TO DO
The response must contain every line below in which "SpringBootEventDemo" appears.

TASK INPUT
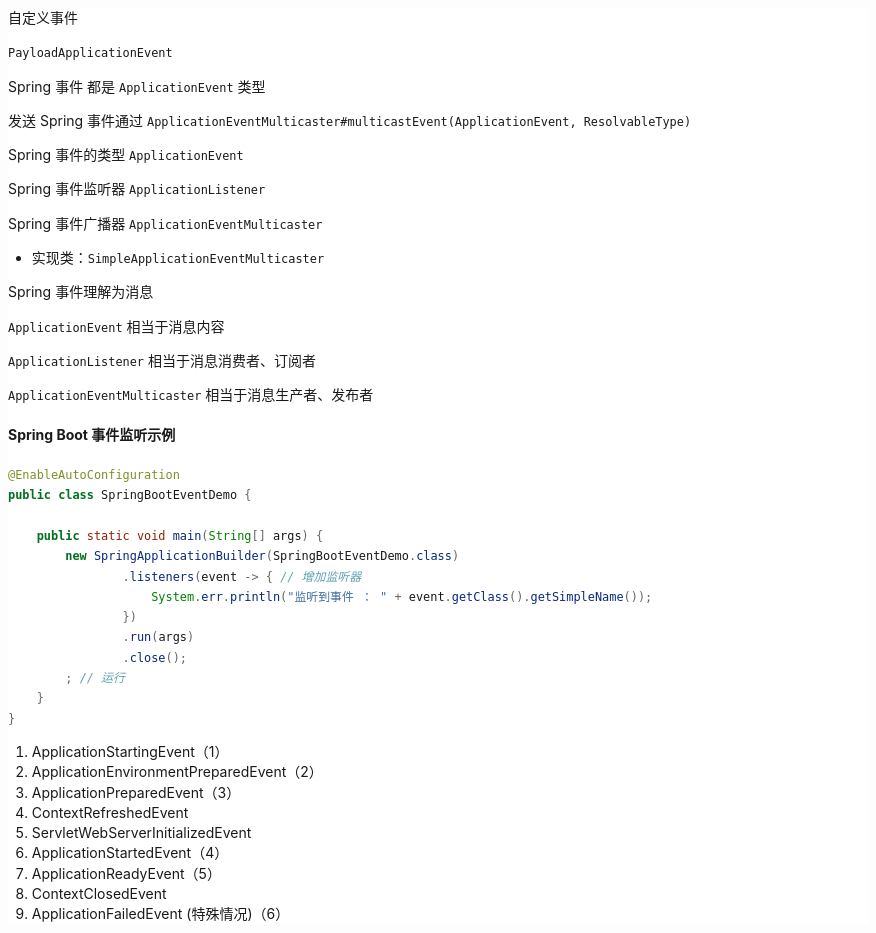 

自定义事件

`PayloadApplicationEvent`



Spring 事件 都是 `ApplicationEvent` 类型



发送 Spring 事件通过  `ApplicationEventMulticaster#multicastEvent(ApplicationEvent, ResolvableType)`





Spring 事件的类型 `ApplicationEvent`

Spring 事件监听器 `ApplicationListener`

Spring 事件广播器 `ApplicationEventMulticaster`

* 实现类：`SimpleApplicationEventMulticaster`



Spring 事件理解为消息

`ApplicationEvent` 相当于消息内容

`ApplicationListener` 相当于消息消费者、订阅者

`ApplicationEventMulticaster` 相当于消息生产者、发布者





#### Spring Boot 事件监听示例

```java
@EnableAutoConfiguration
public class SpringBootEventDemo {

    public static void main(String[] args) {
        new SpringApplicationBuilder(SpringBootEventDemo.class)
                .listeners(event -> { // 增加监听器
                    System.err.println("监听到事件 ： " + event.getClass().getSimpleName());
                })
                .run(args)
                .close();
        ; // 运行
    }
}
```



1. ApplicationStartingEvent（1）
2. ApplicationEnvironmentPreparedEvent（2）
3. ApplicationPreparedEvent（3）
4. ContextRefreshedEvent
5. ServletWebServerInitializedEvent
6. ApplicationStartedEvent（4）
7. ApplicationReadyEvent（5）
8. ContextClosedEvent
9. ApplicationFailedEvent (特殊情况)（6）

WRITTEN REPLY
public class SpringBootEventDemo {
        new SpringApplicationBuilder(SpringBootEventDemo.class)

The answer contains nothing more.